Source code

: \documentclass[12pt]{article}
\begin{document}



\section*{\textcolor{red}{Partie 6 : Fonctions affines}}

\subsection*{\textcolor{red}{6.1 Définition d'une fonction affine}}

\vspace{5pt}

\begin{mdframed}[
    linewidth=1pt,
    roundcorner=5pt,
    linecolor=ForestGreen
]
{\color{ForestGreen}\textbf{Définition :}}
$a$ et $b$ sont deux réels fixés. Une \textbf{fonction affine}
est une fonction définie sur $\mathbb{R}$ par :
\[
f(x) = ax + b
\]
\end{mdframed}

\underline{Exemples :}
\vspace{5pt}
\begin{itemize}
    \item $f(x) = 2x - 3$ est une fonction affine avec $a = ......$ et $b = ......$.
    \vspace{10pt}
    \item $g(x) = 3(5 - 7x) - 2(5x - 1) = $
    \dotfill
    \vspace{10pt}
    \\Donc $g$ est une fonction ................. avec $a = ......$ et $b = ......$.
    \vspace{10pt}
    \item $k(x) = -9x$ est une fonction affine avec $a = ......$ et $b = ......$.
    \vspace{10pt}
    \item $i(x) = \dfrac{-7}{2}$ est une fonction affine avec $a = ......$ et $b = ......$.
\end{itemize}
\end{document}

--- --- ---

DIRECTIONS FOR THIS TASK
Set the data down once more, exactly as it stands.

FINAL ANSWER
Source code

: \documentclass[12pt]{article}
\begin{document}



\section*{\textcolor{red}{Partie 6 : Fonctions affines}}

\subsection*{\textcolor{red}{6.1 Définition d'une fonction affine}}

\vspace{5pt}

\begin{mdframed}[
    linewidth=1pt,
    roundcorner=5pt,
    linecolor=ForestGreen
]
{\color{ForestGreen}\textbf{Définition :}}
$a$ et $b$ sont deux réels fixés. Une \textbf{fonction affine}
est une fonction définie sur $\mathbb{R}$ par :
\[
f(x) = ax + b
\]
\end{mdframed}

\underline{Exemples :}
\vspace{5pt}
\begin{itemize}
    \item $f(x) = 2x - 3$ est une fonction affine avec $a = ......$ et $b = ......$.
    \vspace{10pt}
    \item $g(x) = 3(5 - 7x) - 2(5x - 1) = $
    \dotfill
    \vspace{10pt}
    \\Donc $g$ est une fonction ................. avec $a = ......$ et $b = ......$.
    \vspace{10pt}
    \item $k(x) = -9x$ est une fonction affine avec $a = ......$ et $b = ......$.
    \vspace{10pt}
    \item $i(x) = \dfrac{-7}{2}$ est une fonction affine avec $a = ......$ et $b = ......$.
\end{itemize}
\end{document}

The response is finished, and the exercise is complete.